Translational Radiopharmaceutical Sciences Laboratory – Prof. Margret Schottelius (CHUV) and Hélène Koch (UNIL/CHUV)
Improving the Efficacy of PSMA-Targeted Radioligand Therapy via Radiosensitization Strategies and Combination Treatments
This “allocated fund”, amounting to CHF 150’000, was awarded to Hélène Koch for two years in December 2025. Supported with the generous contribution of the LARDECO Foundation.
PSMA-targeted radioligand therapy (PSMA-RLT) has emerged as a cornerstone in the treatment of metastatic castration-resistant prostate cancer (mCRPC). While landmark clinical trials have demonstrated significant survival benefits, treatment resistance remains a major limitation. Up to 30% of patients show primary resistance, and the majority of initial responders relapse within months, reflecting the profound adaptability of prostate cancer cells and the activation of compensatory radioresistance pathways.
Preclinical and clinical studies have shown that inhibition of single resistance pathways can enhance the efficacy of PSMA-RLT, but complete and durable remissions have remained elusive. This project is designed to address this unmet need by systematically evaluating radiosensitization strategies that target complementary resistance mechanisms either individually or in combination. In a stepwise approach, we will employ xenograft models with robust endogenous PSMA expression, integrating survival studies with in-depth ex vivoanalyses to characterize treatment-induced changes in tumor biology. Radiosensitizers, chosen among already clinically approved drugs, will be administered in clinically relevant dosing schemes to assess their capacity to relieve hypoxia, disrupt repair signaling, and destabilize pro-survival pathways.
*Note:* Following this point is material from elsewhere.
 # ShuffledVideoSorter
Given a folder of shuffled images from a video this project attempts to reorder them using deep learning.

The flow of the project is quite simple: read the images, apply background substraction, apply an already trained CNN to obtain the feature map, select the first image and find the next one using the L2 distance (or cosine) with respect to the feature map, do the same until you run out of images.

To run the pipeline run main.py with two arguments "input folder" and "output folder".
Synergistic regimens will be identified through iterative testing in vivo, and subsequently validated in an immunocompetent allograft model, providing critical insight into both tumor-intrinsic and microenvironmental contributions to resistance. The anticipated outcome is a set of rational, mechanism-informed radiosensitization regimens that markedly enhance the durability of tumor control by PSMA-RLT.
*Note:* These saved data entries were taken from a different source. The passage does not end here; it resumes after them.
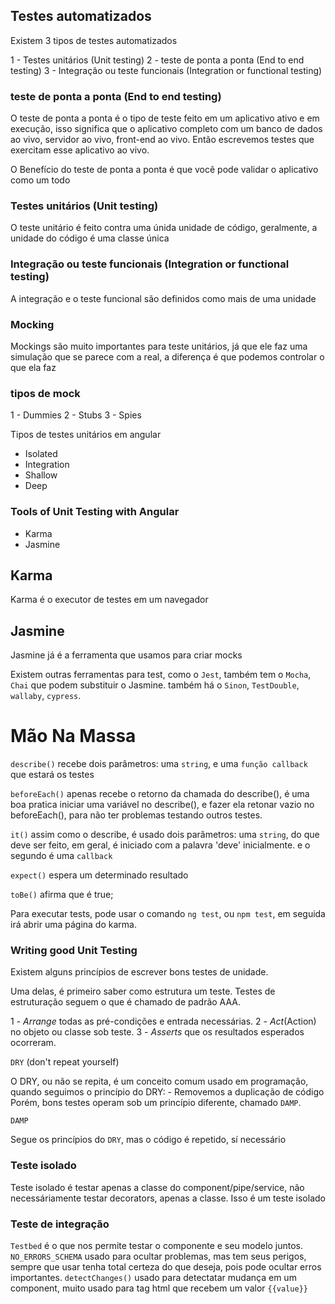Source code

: ## Testes automatizados 
Existem 3 tipos de testes automatizados

1 - Testes unitários (Unit testing)
2 - teste de ponta a ponta (End to end testing)
3 - Integração ou teste funcionais (Integration or functional testing)

### teste de ponta a ponta (End to end testing)

O teste de ponta a ponta é o tipo de teste feito em um aplicativo ativo e em execução, 
isso significa que o aplicativo completo com um banco de dados ao vivo, servidor ao vivo, front-end ao vivo.
Então escrevemos testes que exercitam esse aplicativo ao vivo.

O Benefício do teste de ponta a ponta é que você pode validar o aplicativo como um todo

### Testes unitários (Unit testing)

O teste unitário é feito contra uma únida unidade de código, geralmente, a unidade do código é uma 
classe única

### Integração ou teste funcionais (Integration or functional testing)

A integração e o teste funcional são definidos como mais de uma unidade

### Mocking

Mockings são muito importantes para teste unitários, já que ele faz uma simulação que se parece com a real,
a diferença é que podemos controlar o que ela faz

### tipos de mock

1 - Dummies
2 - Stubs
3 - Spies

Tipos de testes unitários em angular

- Isolated
- Integration
 - Shallow
 - Deep

### Tools of Unit Testing with Angular

- Karma
- Jasmine

## Karma
Karma é o executor de testes em um navegador

## Jasmine
Jasmine já é a ferramenta que usamos para criar mocks

Existem outras ferramentas para test,  como o `Jest`, também tem o `Mocha`, `Chai` que podem substituir o Jasmine.
também há o `Sinon`, `TestDouble`, `wallaby`, `cypress`.

# Mão Na Massa

`describe()` recebe dois parâmetros: uma `string`, e uma `função callback` que estará os testes

`beforeEach()` apenas recebe o retorno da chamada do describe(), é uma boa pratica iniciar uma variável no 
describe(), e fazer ela retonar vazio no beforeEach(), para não ter problemas testando outros testes.

`it()` assim como o describe, é usado dois parâmetros: uma `string`, do que deve ser feito, em geral, é iniciado com a 
palavra 'deve' inicialmente. e o segundo é uma `callback`

`expect()` espera um determinado resultado

`toBe()` afirma que é true;

Para executar tests, pode usar o comando `ng test`, ou `npm test`, em seguida irá abrir uma página do karma.

### Writing good Unit Testing

Existem alguns princípios de escrever bons testes de unidade.

Uma delas, é primeiro saber como estrutura um teste. Testes de estruturação seguem o que é chamado de padrão AAA.

1 - _Arrange_ todas as pré-condições e entrada necessárias.
2 - _Act_(Action) no objeto ou classe sob teste.
3 - _Asserts_ que os resultados esperados ocorreram.

`DRY` (don't repeat yourself)

O DRY, ou não se repita, é um conceito comum usado em programação, quando seguimos o princípio do DRY:
    - Removemos a duplicação de código
Porém, bons testes operam sob um princípio diferente, chamado `DAMP`.

`DAMP`

Segue os princípios do `DRY`, mas o código é repetido, sí necessário  

### Teste isolado

Teste isolado é testar apenas a classe do component/pipe/service, não necessáriamente testar decorators, apenas
a classe. Isso é um teste isolado

### Teste de integração

`Testbed` é o que nos permite testar o componente e seu modelo juntos.
`NO_ERRORS_SCHEMA` usado para ocultar problemas, mas tem seus perigos, sempre que usar tenha total certeza do que 
deseja, pois pode ocultar erros importantes.
`detectChanges()` usado para detectatar mudança em um component, muito usado para tag html que recebem 
um valor `{{value}}`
By integrating biological characterization, imaging biomarkers, and translational infrastructure, the project aims not only to improve treatment efficacy in prostate cancer but also to establish a generalizable framework for combination radiotheranostics. Clinically, this work is expected to extend survival and improve quality of life for patients with advanced prostate cancer, while reducing the need for late-line toxic therapies. The insights gained will provide the basis for early-phase clinical trials and may ultimately transform PSMA-RLT from a variably effective therapy into a precision-guided platform capable of overcoming radioresistance at its roots.